SUPPLIED RECORDS:
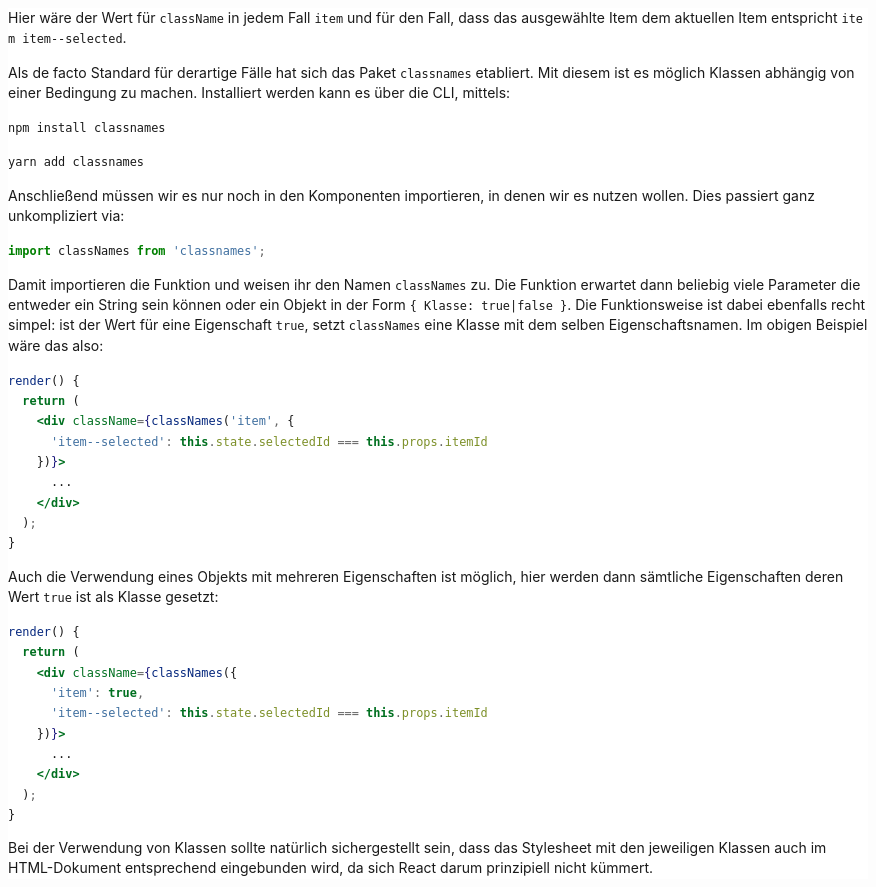 Hier wäre der Wert für `className` in jedem Fall `item` und für den Fall, dass das ausgewählte Item dem aktuellen Item entspricht `item item--selected`.

Als de facto Standard für derartige Fälle hat sich das Paket `classnames` etabliert. Mit diesem ist es möglich Klassen abhängig von einer Bedingung zu machen. Installiert werden kann es über die CLI, mittels:

```bash
npm install classnames
```

```bash
yarn add classnames
```

Anschließend müssen wir es nur noch in den Komponenten importieren, in denen wir es nutzen wollen. Dies passiert ganz unkompliziert via:

```javascript
import classNames from 'classnames';
```

Damit importieren die Funktion und weisen ihr den Namen `classNames` zu. Die Funktion erwartet dann beliebig viele Parameter die entweder ein String sein können oder ein Objekt in der Form `{ Klasse: true|false }`. Die Funktionsweise ist dabei ebenfalls recht simpel: ist der Wert für eine Eigenschaft `true`, setzt `classNames` eine Klasse mit dem selben Eigenschaftsnamen. Im obigen Beispiel wäre das also:

```jsx
render() {
  return (
    <div className={classNames('item', {
      'item--selected': this.state.selectedId === this.props.itemId
    })}>
      ...
    </div>
  );
}
```

Auch die Verwendung eines Objekts mit mehreren Eigenschaften ist möglich, hier werden dann sämtliche Eigenschaften deren Wert `true` ist als Klasse gesetzt:

```jsx
render() {
  return (
    <div className={classNames({
      'item': true,
      'item--selected': this.state.selectedId === this.props.itemId
    })}>
      ...
    </div>
  );
}
```

Bei der Verwendung von Klassen sollte natürlich sichergestellt sein, dass das Stylesheet mit den jeweiligen Klassen auch im HTML-Dokument entsprechend eingebunden wird, da sich React darum prinzipiell nicht kümmert.
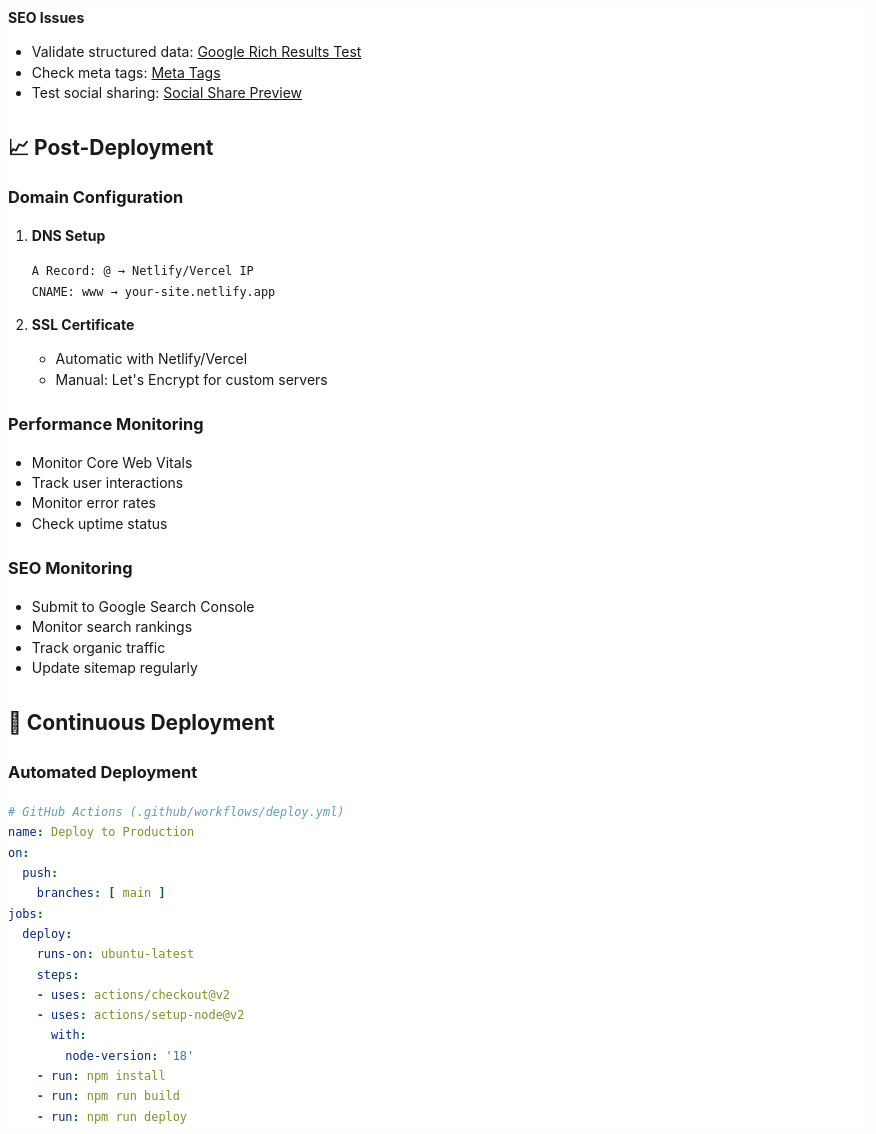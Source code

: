 **SEO Issues**
- Validate structured data: [Google Rich Results Test](https://search.google.com/test/rich-results)
- Check meta tags: [Meta Tags](https://metatags.io/)
- Test social sharing: [Social Share Preview](https://socialsharepreview.com/)

## 📈 Post-Deployment

### **Domain Configuration**
1. **DNS Setup**
   ```
   A Record: @ → Netlify/Vercel IP
   CNAME: www → your-site.netlify.app
   ```

2. **SSL Certificate**
   - Automatic with Netlify/Vercel
   - Manual: Let's Encrypt for custom servers

### **Performance Monitoring**
- Monitor Core Web Vitals
- Track user interactions
- Monitor error rates
- Check uptime status

### **SEO Monitoring**
- Submit to Google Search Console
- Monitor search rankings
- Track organic traffic
- Update sitemap regularly

## 🔄 Continuous Deployment

### **Automated Deployment**
```yaml
# GitHub Actions (.github/workflows/deploy.yml)
name: Deploy to Production
on:
  push:
    branches: [ main ]
jobs:
  deploy:
    runs-on: ubuntu-latest
    steps:
    - uses: actions/checkout@v2
    - uses: actions/setup-node@v2
      with:
        node-version: '18'
    - run: npm install
    - run: npm run build
    - run: npm run deploy
```
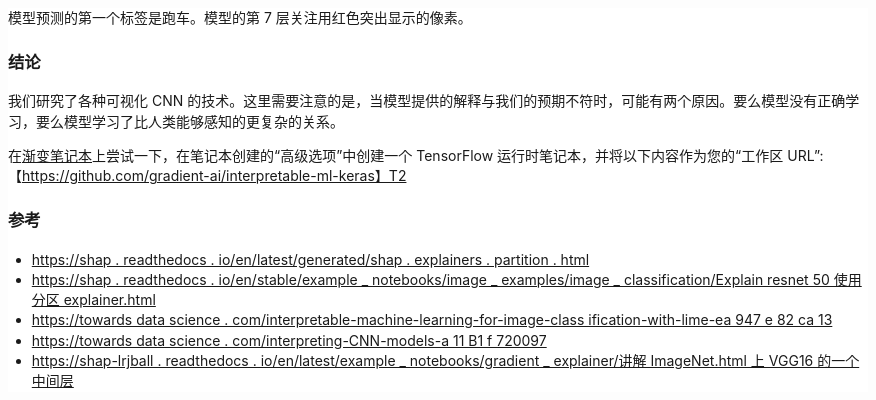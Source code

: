 模型预测的第一个标签是跑车。模型的第 7 层关注用红色突出显示的像素。

### 结论

我们研究了各种可视化 CNN 的技术。这里需要注意的是，当模型提供的解释与我们的预期不符时，可能有两个原因。要么模型没有正确学习，要么模型学习了比人类能够感知的更复杂的关系。

在[渐变笔记本](https://console.paperspace.com)上尝试一下，在笔记本创建的“高级选项”中创建一个 TensorFlow 运行时笔记本，并将以下内容作为您的“工作区 URL”:【https://github.com/gradient-ai/interpretable-ml-keras】T2

### 参考

*   [https://shap . readthedocs . io/en/latest/generated/shap . explainers . partition . html](https://shap.readthedocs.io/en/latest/generated/shap.explainers.Partition.html)
*   [https://shap . readthedocs . io/en/stable/example _ notebooks/image _ examples/image _ classification/Explain resnet 50 使用分区 explainer.html](https://shap.readthedocs.io/en/stable/example_notebooks/image_examples/image_classification/Explain%20ResNet50%20using%20the%20Partition%20explainer.html)
*   [https://towards data science . com/interpretable-machine-learning-for-image-class ification-with-lime-ea 947 e 82 ca 13](https://towardsdatascience.com/interpretable-machine-learning-for-image-classification-with-lime-ea947e82ca13)
*   [https://towards data science . com/interpreting-CNN-models-a 11 B1 f 720097](https://towardsdatascience.com/interpreting-cnn-models-a11b1f720097)
*   [https://shap-lrjball . readthedocs . io/en/latest/example _ notebooks/gradient _ explainer/讲解 ImageNet.html 上 VGG16 的一个中间层](https://shap-lrjball.readthedocs.io/en/latest/example_notebooks/gradient_explainer/Explain%20an%20Intermediate%20Layer%20of%20VGG16%20on%20ImageNet.html)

EXERCISE BRIEF:
Copy all lines from the listing that contain "Track".

SOLUTION BELOW:
- Track user interactions
- Track organic traffic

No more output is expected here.